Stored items
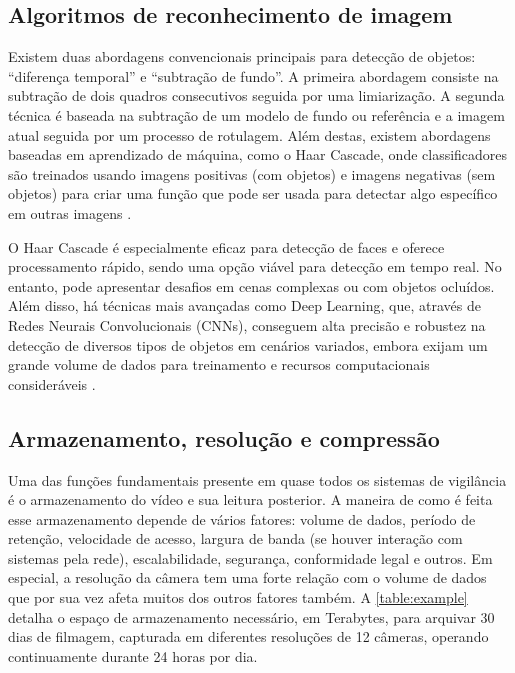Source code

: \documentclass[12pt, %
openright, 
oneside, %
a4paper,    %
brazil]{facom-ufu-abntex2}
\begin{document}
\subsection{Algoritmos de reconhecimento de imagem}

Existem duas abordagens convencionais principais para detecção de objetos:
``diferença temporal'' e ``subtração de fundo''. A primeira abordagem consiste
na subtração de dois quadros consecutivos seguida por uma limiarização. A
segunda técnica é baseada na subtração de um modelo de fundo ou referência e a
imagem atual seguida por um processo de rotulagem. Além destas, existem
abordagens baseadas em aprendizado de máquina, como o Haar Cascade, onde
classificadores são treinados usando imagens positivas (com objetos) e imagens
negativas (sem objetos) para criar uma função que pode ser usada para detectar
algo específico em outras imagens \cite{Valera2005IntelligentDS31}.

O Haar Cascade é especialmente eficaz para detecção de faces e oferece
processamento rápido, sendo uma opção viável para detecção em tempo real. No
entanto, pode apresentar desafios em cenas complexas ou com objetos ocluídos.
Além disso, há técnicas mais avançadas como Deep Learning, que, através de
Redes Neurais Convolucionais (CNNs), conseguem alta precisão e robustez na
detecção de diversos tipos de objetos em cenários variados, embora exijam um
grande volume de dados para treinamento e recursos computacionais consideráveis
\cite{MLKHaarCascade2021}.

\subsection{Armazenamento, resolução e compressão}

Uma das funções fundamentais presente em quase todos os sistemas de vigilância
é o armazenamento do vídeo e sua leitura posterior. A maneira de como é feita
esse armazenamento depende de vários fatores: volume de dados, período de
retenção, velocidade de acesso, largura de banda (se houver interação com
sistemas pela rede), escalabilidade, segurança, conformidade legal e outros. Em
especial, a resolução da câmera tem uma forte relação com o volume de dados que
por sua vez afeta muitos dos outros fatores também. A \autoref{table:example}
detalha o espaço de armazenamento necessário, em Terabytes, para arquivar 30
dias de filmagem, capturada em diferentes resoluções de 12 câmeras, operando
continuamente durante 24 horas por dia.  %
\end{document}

→ YOUR GOAL:
Check each line of the data for the word "fundo", then state only how many lines hold it.

→ COMPLETED TASK:
2